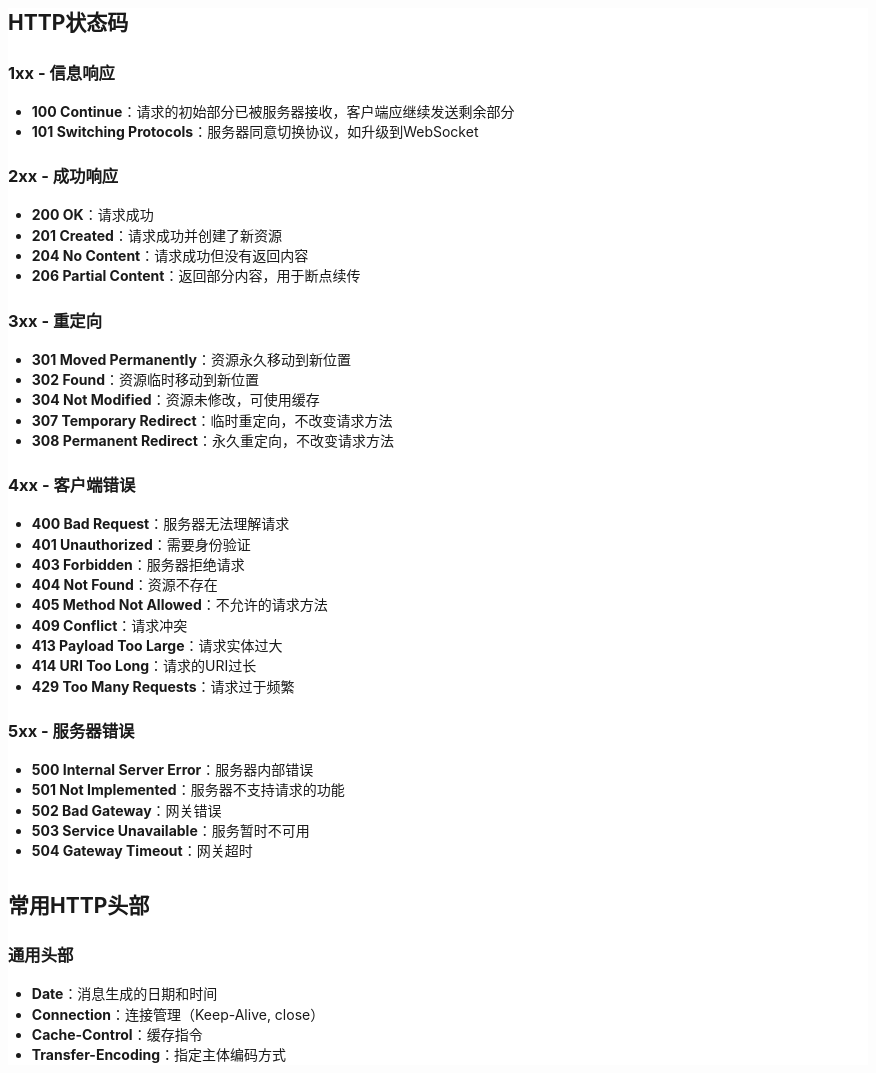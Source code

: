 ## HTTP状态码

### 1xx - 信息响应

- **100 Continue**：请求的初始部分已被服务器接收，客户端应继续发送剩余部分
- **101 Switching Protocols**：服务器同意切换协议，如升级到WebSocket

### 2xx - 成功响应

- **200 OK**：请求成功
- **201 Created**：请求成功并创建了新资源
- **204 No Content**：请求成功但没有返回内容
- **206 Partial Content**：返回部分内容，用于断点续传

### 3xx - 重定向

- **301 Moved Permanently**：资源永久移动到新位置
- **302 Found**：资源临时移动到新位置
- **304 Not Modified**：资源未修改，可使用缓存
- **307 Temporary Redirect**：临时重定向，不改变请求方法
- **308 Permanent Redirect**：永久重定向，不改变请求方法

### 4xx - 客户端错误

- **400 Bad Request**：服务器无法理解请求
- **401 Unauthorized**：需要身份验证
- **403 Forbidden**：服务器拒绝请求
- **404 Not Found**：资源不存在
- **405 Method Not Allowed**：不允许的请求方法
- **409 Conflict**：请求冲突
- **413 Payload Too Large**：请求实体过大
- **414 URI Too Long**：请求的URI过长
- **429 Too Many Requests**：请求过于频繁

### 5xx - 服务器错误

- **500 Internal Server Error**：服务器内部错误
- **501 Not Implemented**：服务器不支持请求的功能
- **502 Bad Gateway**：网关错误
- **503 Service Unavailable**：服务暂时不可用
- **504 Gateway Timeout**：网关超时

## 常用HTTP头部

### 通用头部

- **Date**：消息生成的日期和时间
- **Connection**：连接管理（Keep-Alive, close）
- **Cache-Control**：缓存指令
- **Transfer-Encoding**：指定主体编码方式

+ + + +

## Required work
Keep only those lines of the records that hold "Content", and return them.

## Exercise answer
- **204 No Content**：请求成功但没有返回内容
- **206 Partial Content**：返回部分内容，用于断点续传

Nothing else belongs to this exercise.